A firsthand account of the Civil War and Reconstruction in the Old South rice kingdom from one of South Carolina's founding families

The Civil War and Reconstruction eras decimated the rice-planting enterprise of the South, and no family experienced the effects of this economic upheaval quite as dramatically as the Heywards of South Carolina, a family synonymous with the wealth of the old rice kingdom in the Palmetto State. Twilight on the South Carolina Rice Fields collects the revealing wartime and postbellum letters and documents of Edward Barnwell "Barney" Heyward (1826–1871), a native of Beaufort District and grandson of Nathaniel Heyward, one of the most successful rice planters and largest slaveholders in the South. Barney Heyward was also the father of South Carolina governor Duncan Clinch Heyward, author of Seed from Madagascar, the definitive account of the rice kingdom's final stand a generation later.
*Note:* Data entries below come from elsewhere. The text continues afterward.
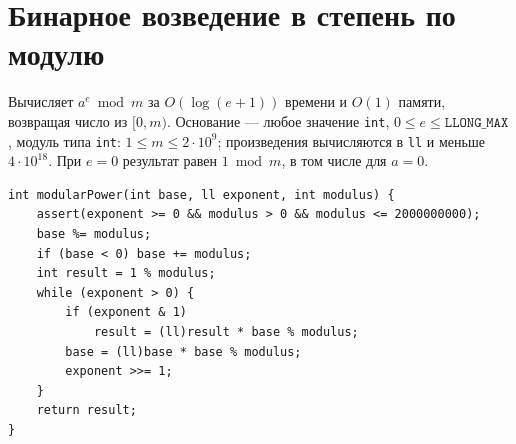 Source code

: \section{Бинарное возведение в степень по модулю}
Вычисляет $a^e\bmod m$ за $O(\log(e+1))$ времени и $O(1)$ памяти, возвращая число из $[0,m)$.
Основание --- любое значение \texttt{int}, $0\le e\le\texttt{LLONG\_MAX}$, модуль типа \texttt{int}: $1\le m\le2\cdot10^9$; произведения вычисляются в \texttt{ll} и меньше $4\cdot10^{18}$.
При $e=0$ результат равен $1\bmod m$, в том числе для $a=0$.
\begin{lstlisting}[name=math_power]
int modularPower(int base, ll exponent, int modulus) {
    assert(exponent >= 0 && modulus > 0 && modulus <= 2000000000);
    base %= modulus;
    if (base < 0) base += modulus;
    int result = 1 % modulus;
    while (exponent > 0) {
        if (exponent & 1)
            result = (ll)result * base % modulus;
        base = (ll)base * base % modulus;
        exponent >>= 1;
    }
    return result;
}
\end{lstlisting}
%


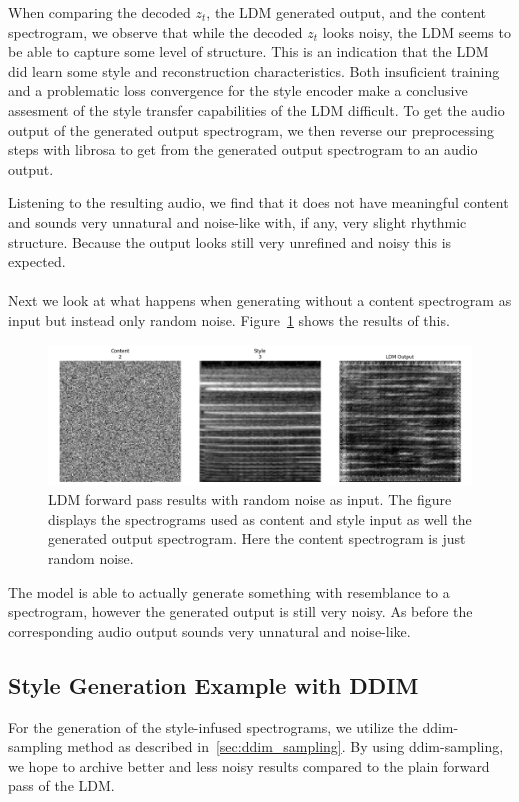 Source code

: \noindent When comparing the decoded \(z_t\), the LDM generated output, and the content spectrogram, we observe that while the decoded \(z_t\) looks noisy, the LDM seems to be able to capture some level of structure. This is an indication that the LDM did learn some style and reconstruction characteristics. Both insuficient training and a problematic loss convergence for the style encoder make a conclusive assesment of the style transfer capabilities of the LDM difficult. To get the audio output of the generated output spectrogram, we then reverse our preprocessing steps with librosa to get from the generated output spectrogram to an audio output.

Listening to the resulting audio, we find that it does not have meaningful content and sounds very unnatural and noise-like with, if any, very slight rhythmic structure. Because the output looks still very unrefined and noisy this is expected.
\\\\
Next we look at what happens when generating without a content spectrogram as input but instead only random noise.
Figure~\ref{fig:ldm_forward_pass_random} shows the results of this.
\begin{figure}[h]
    \centering
    \includegraphics[width=\textwidth]{figures/test_ldm_forward_function_no_content_output_200ep.png}
    \caption{LDM forward pass results with random noise as input.
    The figure displays the spectrograms used as content and style input as well the generated output spectrogram. Here the content spectrogram is just random noise.}
    \label{fig:ldm_forward_pass_random}
\end{figure}
The model is able to actually generate something with resemblance to a spectrogram, however the generated output is still very noisy.
As before the corresponding audio output sounds very unnatural and noise-like.

\subsection{Style Generation Example with DDIM}
For the generation of the style-infused spectrograms, we utilize the ddim-sampling method as described in~\ref{sec:ddim_sampling}.
By using ddim-sampling, we hope to archive better and less noisy results compared to the plain forward pass of the LDM.

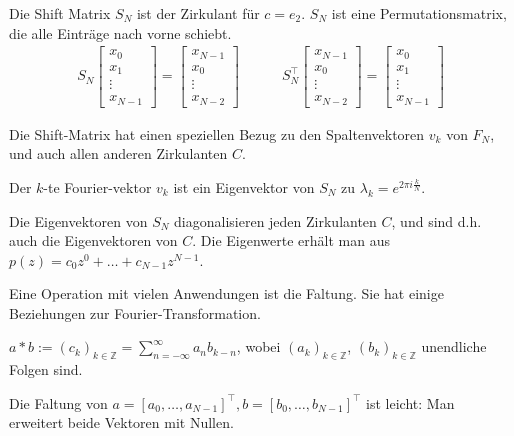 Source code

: Die Shift Matrix $S_N$ ist der Zirkulant für $c=e_2$. $S_N$ ist eine Permutationsmatrix, die alle Einträge nach vorne schiebt.
\begin{align*}
    S_N \begin{bmatrix}
        x_0 \\
        x_1 \\
        \vdots \\
        x_{N-1}
    \end{bmatrix}
    =
    \begin{bmatrix}
        x_{N-1} \\
        x_0 \\
        \vdots \\
        x_{N-2}
    \end{bmatrix}
    \quad \quad \quad 
    S_N^\top \begin{bmatrix}
        x_{N-1} \\
        x_0 \\
        \vdots \\
        x_{N-2}
    \end{bmatrix}
    =
    \begin{bmatrix}
        x_0 \\
        x_1 \\
        \vdots \\
        x_{N-1}
    \end{bmatrix}
\end{align*}

Die Shift-Matrix hat einen speziellen Bezug zu den Spaltenvektoren $v_k$ von $F_N$, und auch allen anderen Zirkulanten $C$.

\inlineremark Der $k$-te Fourier-vektor $v_k$ ist ein Eigenvektor von $S_N$ zu $\lambda_k = e^{2\pi i \frac{k}{N}}$.

 Die Eigenvektoren von $S_N$ diagonalisieren jeden Zirkulanten $C$, und sind d.h. auch die Eigenvektoren von $C$.
Die Eigenwerte erhält man aus $p(z) = c_0z^0 + \ldots + c_{N-1}z^{N-1}$.

Eine Operation mit vielen Anwendungen ist die Faltung. Sie hat einige Beziehungen zur Fourier-Transformation.

 $a * b := (c_k)_{k \in \mathbb{Z}} = \displaystyle\sum_{n=-\infty}^{\infty}a_nb_{k-n}$, wobei $(a_k)_{k \in \mathbb{Z}}$, $(b_k)_{k \in \mathbb{Z}}$ unendliche Folgen sind.

Die Faltung von $a = [a_0,\ldots,a_{N-1}]^\top, b = [b_0,\ldots,b_{N-1}]^\top$ ist leicht: Man erweitert beide Vektoren mit Nullen.

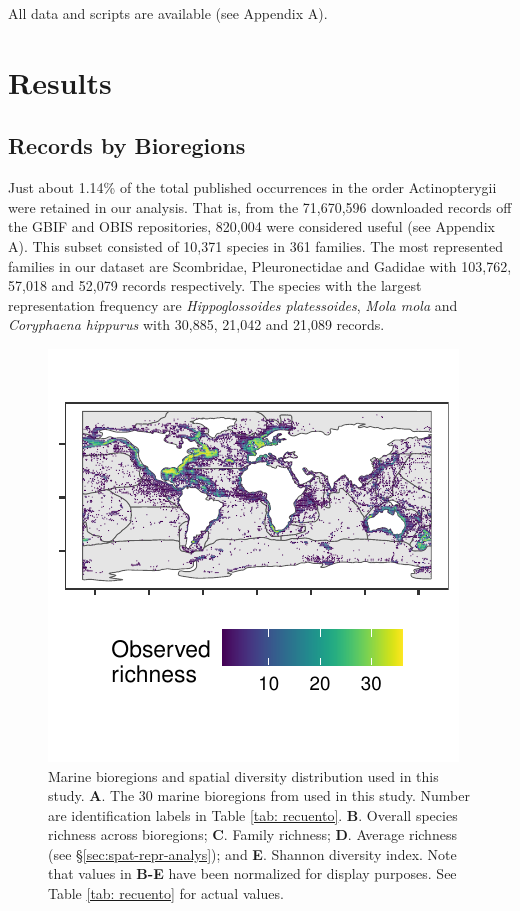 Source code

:\documentclass[12pt,authoryear]{elsarticle}
\begin{document}
All data and scripts are available (see Appendix A).


 \section{Results}

\subsection{Records by Bioregions}
\label{sec:cleaned-data}

Just about 1.14\% of the total published occurrences in the order Actinopterygii were retained in our analysis. That is, from the 71,670,596 downloaded records off the GBIF and OBIS repositories, 820,004 were considered useful (see Appendix A). This subset consisted of 10,371 species in 361 families. The most represented families in our dataset are Scombridae, Pleuronectidae and Gadidae with 103,762, 57,018 and 52,079 records respectively. The species with the largest representation frequency are \textit{Hippoglossoides platessoides}, \textit{Mola mola} and \textit{Coryphaena hippurus} with 30,885, 21,042 and 21,089 records. 

\begin{figure}
  \centering
  \includegraphics[width=\textwidth]{Fig1}
   \caption{Marine bioregions and spatial diversity distribution used in this study.  \textsf{ \textbf{A}}. The 30 marine bioregions from \cite{costello2017marine} used in this study. Number are identification labels in Table \ref{tab: recuento}. \textsf{\textbf{B}}. Overall species richness across bioregions; \textsf{\textbf{C}}. Family richness; \textsf{\textbf{D}}. Average richness (see \S \ref{sec:spat-repr-analys}); and \textsf{\textbf{E}}. Shannon diversity index. Note that values in \textbf{B-E} have been normalized for display purposes. See Table \ref{tab: recuento} for actual values. }
    \label{fig:Data}
\end{figure}
\end{document}
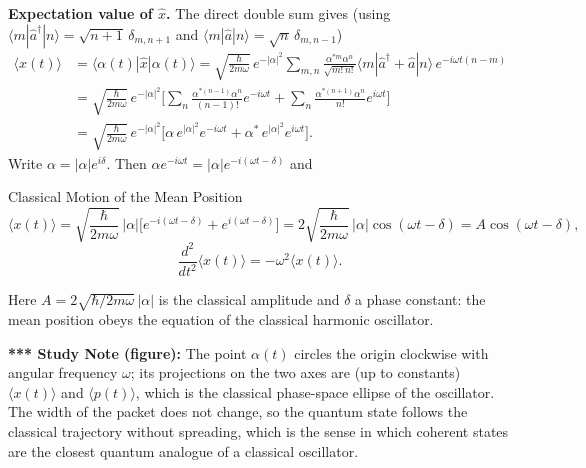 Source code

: \documentclass[11pt,a4paper]{article}
\begin{document}
\textbf{Expectation value of $\hat x$.} The direct double sum gives (using $\langle m|\hat a^\dagger|n\rangle=\sqrt{n+1}\,\delta_{m,n+1}$ and $\langle m|\hat a|n\rangle=\sqrt n\,\delta_{m,n-1}$)
\begin{align*}
\langle x(t)\rangle&=\langle\alpha(t)|\hat x|\alpha(t)\rangle
=\sqrt{\frac\hbar{2m\omega}}\,e^{-|\alpha|^2}\sum_{m,n}\frac{\alpha^{*m}\alpha^n}{\sqrt{m!\,n!}}\langle m|\hat a^\dagger+\hat a|n\rangle\,e^{-i\omega t(n-m)}\\
&=\sqrt{\frac\hbar{2m\omega}}\,e^{-|\alpha|^2}\Big[\sum_n\frac{\alpha^{*(n-1)}\alpha^n}{(n-1)!}e^{-i\omega t}+\sum_n\frac{\alpha^{*(n+1)}\alpha^n}{n!}e^{i\omega t}\Big]\\
&=\sqrt{\frac\hbar{2m\omega}}\,e^{-|\alpha|^2}\Big[\alpha\,e^{|\alpha|^2}e^{-i\omega t}+\alpha^*\,e^{|\alpha|^2}e^{i\omega t}\Big].
\end{align*}
Write $\alpha=|\alpha|e^{i\delta}$. Then $\alpha e^{-i\omega t}=|\alpha|e^{-i(\omega t-\delta)}$ and
\begin{thm}{Classical Motion of the Mean Position}
\[
\langle x(t)\rangle=\sqrt{\frac\hbar{2m\omega}}\,|\alpha|\Big[e^{-i(\omega t-\delta)}+e^{i(\omega t-\delta)}\Big]=2\sqrt{\frac\hbar{2m\omega}}\,|\alpha|\cos(\omega t-\delta)=A\cos(\omega t-\delta),
\]
\[
\frac{d^2}{dt^2}\langle x(t)\rangle=-\omega^2\langle x(t)\rangle .
\]
\end{thm}
Here $A=2\sqrt{\hbar/2m\omega}\,|\alpha|$ is the classical amplitude and $\delta$ a phase constant: the mean position obeys the equation of the classical harmonic oscillator.

\begin{center}
\end{center}
\textbf{*** Study Note (figure):} The point $\alpha(t)$ circles the origin clockwise with angular frequency $\omega$; its projections on the two axes are (up to constants) $\langle x(t)\rangle$ and $\langle p(t)\rangle$, which is the classical phase-space ellipse of the oscillator. The width of the packet does not change, so the quantum state follows the classical trajectory without spreading, which is the sense in which coherent states are the closest quantum analogue of a classical oscillator.
\end{document}
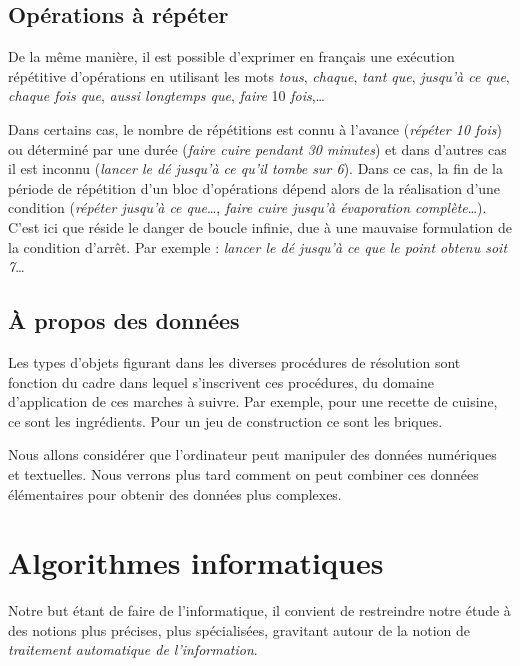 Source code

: 	\subsection{Opérations à répéter}

		De la même manière, il est possible d’exprimer en français une exécution
		répétitive d’opérations en utilisant les mots \textit{tous},
		\textit{chaque}, \textit{tant que}, \textit{jusqu’à ce que},
		\textit{chaque fois que}, \textit{aussi longtemps que}, \textit{faire}
		10\textit{ fois},\dots 
		
		Dans certains cas, le nombre de répétitions est connu à l’avance
		(\textit{répéter 10 fois}) ou déterminé par une durée (\textit{faire
		cuire pendant 30 minutes}) et dans d’autres cas il est inconnu
		(\textit{lancer le dé jusqu'à ce
		qu'il tombe sur 6}). Dans ce cas, la fin de la période
		de répétition d’un bloc d’opérations dépend alors de la réalisation
		d’une condition (\textit{répéter jusqu’à ce que}…, \textit{faire cuire
		jusqu’à évaporation complète}…). C’est ici que réside le danger de
		boucle infinie, due à une mauvaise formulation de la condition d’arrêt.
		Par exemple : \textit{lancer le dé jusqu’à ce que le point obtenu soit
		7}\dots

	\subsection{À propos des données}

		Les types d’objets figurant dans les diverses procédures de résolution
		sont fonction du cadre dans lequel s’inscrivent ces procédures, du
		domaine d’application de ces marches à suivre. Par exemple, pour une
		recette de cuisine, ce sont les ingrédients. Pour un jeu de
		construction ce sont les briques.
		
		Nous allons considérer que l'ordinateur peut manipuler
		des données numériques et textuelles. Nous verrons plus tard comment on
		peut combiner ces données élémentaires pour obtenir des données plus
		complexes.

\section{Algorithmes informatiques}

	Notre but étant de faire de l’informatique, il convient de restreindre
	notre étude à des notions plus précises, plus spécialisées, gravitant
	autour de la notion de \textit{traitement automatique de
	l’information}.

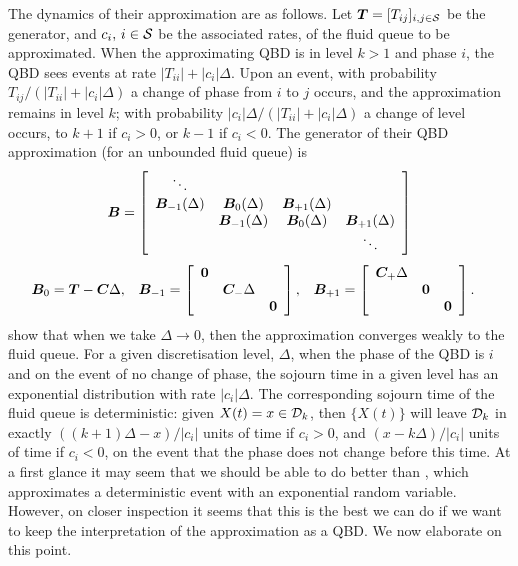 The dynamics of their approximation are as follows. Let \(\boldsymbol T=[T_{ij}]_{i,j\in\mathcal{S}}\) be the generator, and \(c_i,\, i\in\mathcal{S}\) be the associated rates, of the fluid queue to be approximated. When the approximating QBD is in level \(k>1\) and phase \(i\), the QBD sees events at rate \(|T_{ii}| + |c_i|\Delta\). Upon an event, with probability \(T_{ij}/(|T_{ii}| + |c_i|\Delta)\) a change of phase from \(i\) to \(j\) occurs, and the approximation remains in level \(k\); with probability \(|c_i|\Delta/(|T_{ii}| + |c_i|\Delta)\) a change of level occurs, to \(k+1\) if \(c_i>0\), or \(k-1\) if \(c_i<0\). The generator of their QBD approximation (for an unbounded fluid queue) is 
\[\boldsymbol B = \left[ \begin{array}{cccc} \ddots &  &  & \\ \boldsymbol B_{-1}(\Delta) & \boldsymbol B_0(\Delta) & \boldsymbol B_{+1}(\Delta) & \\  & \boldsymbol B_{-1}(\Delta) & \boldsymbol B_0(\Delta) & \boldsymbol B_{+1}(\Delta) \\ &  &  & \ddots \end{array} \right]\]
\begin{align}
\boldsymbol B_0 &= \boldsymbol T- \boldsymbol C\Delta, && \boldsymbol B_{-1} = \left[\begin{array}{ccc} \boldsymbol 0 & & \\ & \boldsymbol C_-\Delta & \\ & & \boldsymbol 0 \end{array}\right], && \boldsymbol B_{+1} = \left[\begin{array}{ccc} \boldsymbol C_+\Delta & & \\ & \boldsymbol 0 & \\ & & \boldsymbol 0\end{array}\right].
\end{align}
\cite{bo2013} show that when we take \(\Delta \to 0\), then the approximation converges weakly to the fluid queue. For a given discretisation level, \(\Delta\), when the phase of the QBD is \(i\) and on the event of no change of phase, the sojourn time in a given level has an exponential distribution with rate \(|c_i|\Delta\). The corresponding sojourn time of the fluid queue is deterministic: given \(X(t) = x \in\mathcal{D}_k\), then \(\{X(t)\}\) will leave \(\mathcal{D}_k\) in exactly \(((k+1)\Delta - x)/|c_i|\) units of time if \(c_i>0\), and \((x-k\Delta)/|c_i|\) units of time if \(c_i<0\), on the event that the phase does not change before this time. At a first glance it may seem that we should be able to do better than \cite{bo2013}, which approximates a deterministic event with an exponential random variable. However, on closer inspection it seems that this is the best we can do if we want to keep the interpretation of the approximation as a QBD. We now elaborate on this point.

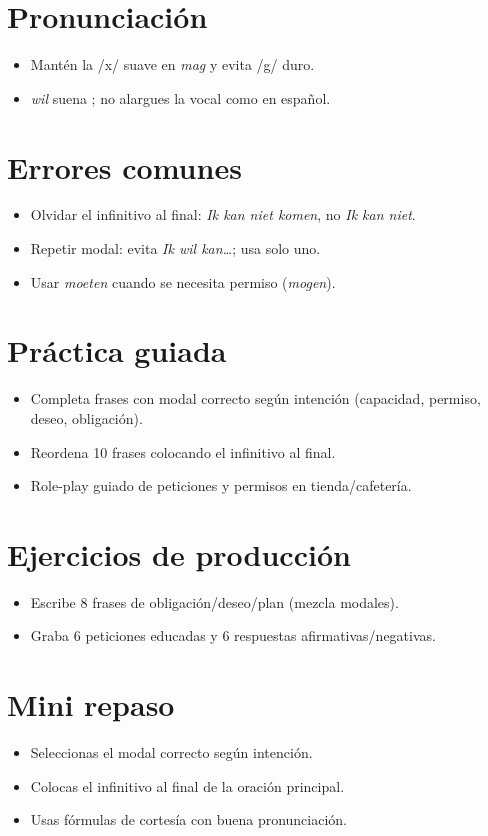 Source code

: \section{Pronunciación}
\begin{itemize}[leftmargin=*]
	\item Mantén la /x/ suave en \textit{mag} y evita /g/ duro.
	\item \textit{wil} suena ; no alargues la vocal como en español.
\end{itemize}

\section{Errores comunes}
\begin{itemize}[leftmargin=*]
	\item Olvidar el infinitivo al final: \textit{Ik kan niet komen}, no \textit{Ik kan niet}.
	\item Repetir modal: evita \textit{Ik wil kan\ldots{}}; usa solo uno.
	\item Usar \textit{moeten} cuando se necesita permiso (\textit{mogen}).
\end{itemize}

\section{Práctica guiada}
\begin{itemize}[leftmargin=*]
	\item Completa frases con modal correcto según intención (capacidad, permiso, deseo, obligación).
	\item Reordena 10 frases colocando el infinitivo al final.
	\item Role-play guiado de peticiones y permisos en tienda/cafetería.
\end{itemize}

\section{Ejercicios de producción}
\begin{itemize}[leftmargin=*]
	\item Escribe 8 frases de obligación/deseo/plan (mezcla modales).
	\item Graba 6 peticiones educadas y 6 respuestas afirmativas/negativas.
\end{itemize}

\section{Mini repaso}
\begin{itemize}[leftmargin=*]
	\item Seleccionas el modal correcto según intención.
	\item Colocas el infinitivo al final de la oración principal.
	\item Usas fórmulas de cortesía con buena pronunciación.
\end{itemize}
Edited by Margaret Belser Hollis and Allen H. Stokes, the Heyward family correspondence from this transformational period reveals the challenges faced by a once-successful industry and a once-opulent society in the throes of monumental change. During the war Barney Heyward served as a lieutenant in the engineering division of the Confederate army but devoted much of his time to managing affairs at his plantations near Columbia and Beaufort. His letters chronicle the challenges of preserving his lands and maintaining control over the enslaved labor force essential to his livelihood and his family's fortune. The wartime letters also provide a penetrating view of the Confederate defense of coastal South Carolina against the Union forces who occupied Beaufort District. In the aftermath of the conflict, Heyward worked with only limited success to revive planting operations. In addition to what these documents reveal about rice cultivation during tumultuous times, they also convey the drama, affections, and turmoil of life in the Heyward family, from Barney's increasingly difficult relations with his father, Charles Heyward, to his heartfelt devotion to his wife, the former Catherine "Tat" Maria Clinch, and their children.

Twilight of the South Carolina Rice Fields also features an introduction by noted economic historian Peter A. Coclanis that places these letters and the legacy of the Heyward family into a broader historical context.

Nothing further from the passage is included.